Know How to Use the Science

Given the volume of misinformation, having a solid grasp on the science behind climate change is important to making persuasive arguments. When conversing with someone who is skeptical of the science, there are a number of oft repeated claims that tend to come up. Yale Climate Connections has produced a helpful series of articles that addresses each of these step by step.

Yet at the same time, research has shown that when presented with facts that contradict strongly held beliefs, people will turn away from logical reasoning towards arguments that cannot be scientifically falsified.[5] At this point, informal trials have shown that it is effective to engage on an emotional level by communicating personal hopes, fears, and experiences.[6]

Again, if you are not getting through on the finer points of climate science, that’s okay. Simply making it clear that there is near-total agreement in the scientific community about man-made climate change is the most important message you can send. Acceptance of the scientific consensus is considered a “gateway belief” that ultimately leads to support of policies that address the problem.[7] Additionally, communication of this fact helps to bridge the political divide on the topic and reduce politically motivated reasoning. [8]

Be Hopeful: Avoid Doom and Gloom

Recent YPCCC research has shown that worry about climate change among Americans is on the rise while hope is decreasing.[9] Both hope and worry can spur constructive engagement, but staying positive is important in the context of a personal conversation.

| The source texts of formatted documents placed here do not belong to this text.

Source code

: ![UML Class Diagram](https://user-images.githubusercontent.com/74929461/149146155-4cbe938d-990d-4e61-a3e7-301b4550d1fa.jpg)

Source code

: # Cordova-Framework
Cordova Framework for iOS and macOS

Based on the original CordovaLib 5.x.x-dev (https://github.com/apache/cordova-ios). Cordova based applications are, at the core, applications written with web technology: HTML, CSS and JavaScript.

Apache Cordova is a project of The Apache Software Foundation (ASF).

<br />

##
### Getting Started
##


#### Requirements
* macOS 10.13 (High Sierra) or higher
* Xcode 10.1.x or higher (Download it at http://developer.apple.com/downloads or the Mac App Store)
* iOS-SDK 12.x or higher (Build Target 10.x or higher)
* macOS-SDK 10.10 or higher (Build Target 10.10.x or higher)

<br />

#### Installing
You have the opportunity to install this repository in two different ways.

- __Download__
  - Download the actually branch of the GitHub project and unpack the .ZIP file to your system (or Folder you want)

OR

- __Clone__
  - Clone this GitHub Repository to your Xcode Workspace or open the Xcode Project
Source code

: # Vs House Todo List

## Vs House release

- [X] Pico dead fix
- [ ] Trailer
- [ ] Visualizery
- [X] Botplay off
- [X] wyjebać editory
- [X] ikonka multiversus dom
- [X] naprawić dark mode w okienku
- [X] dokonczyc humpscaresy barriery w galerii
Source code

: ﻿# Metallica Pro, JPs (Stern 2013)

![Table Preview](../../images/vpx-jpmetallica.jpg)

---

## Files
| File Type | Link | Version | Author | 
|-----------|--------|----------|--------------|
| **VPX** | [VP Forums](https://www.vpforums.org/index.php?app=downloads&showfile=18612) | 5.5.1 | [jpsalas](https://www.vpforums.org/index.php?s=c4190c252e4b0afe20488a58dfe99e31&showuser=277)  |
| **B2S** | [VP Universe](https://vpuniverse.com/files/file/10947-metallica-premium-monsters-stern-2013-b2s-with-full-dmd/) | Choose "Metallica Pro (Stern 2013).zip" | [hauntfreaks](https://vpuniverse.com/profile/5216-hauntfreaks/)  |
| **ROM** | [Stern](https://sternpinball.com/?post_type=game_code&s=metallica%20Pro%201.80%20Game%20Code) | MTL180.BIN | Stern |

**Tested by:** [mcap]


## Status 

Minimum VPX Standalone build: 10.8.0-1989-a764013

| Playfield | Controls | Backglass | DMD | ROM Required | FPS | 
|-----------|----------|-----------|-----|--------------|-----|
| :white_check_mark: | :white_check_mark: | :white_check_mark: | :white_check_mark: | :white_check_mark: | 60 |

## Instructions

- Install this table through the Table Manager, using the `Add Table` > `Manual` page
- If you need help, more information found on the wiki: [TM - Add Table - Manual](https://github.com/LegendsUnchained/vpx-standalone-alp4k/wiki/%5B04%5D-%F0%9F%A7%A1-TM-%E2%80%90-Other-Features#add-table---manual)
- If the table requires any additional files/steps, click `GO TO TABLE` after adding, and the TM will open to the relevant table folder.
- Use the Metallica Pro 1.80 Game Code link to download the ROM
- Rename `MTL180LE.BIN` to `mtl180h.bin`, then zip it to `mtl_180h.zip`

The same report found that hopeful individuals are not only more likely to support policies to mitigate global warming, but they are also more likely to speak to family and friends about it. So an optimistic conversation does not just create a temporary break in the spiral of silence – it builds momentum towards reversing it altogether.


Despite a constant stream of alarming news, there are plenty of positives to focus on. Renewable energy is advancing rapidly, cities and states are setting ambitious targets, and individuals across the world are showing up to press for action. Acknowledgement of the seriousness of climate change is essential, but complementing that message with faith in our ability to tackle it – if we undertake a rapid and sweeping transformation – can help motivate others to act. Most Americans have little confidence in their personal ability to influence policy,[10] but productive conversations are the first step to overcoming these feelings and moving towards action.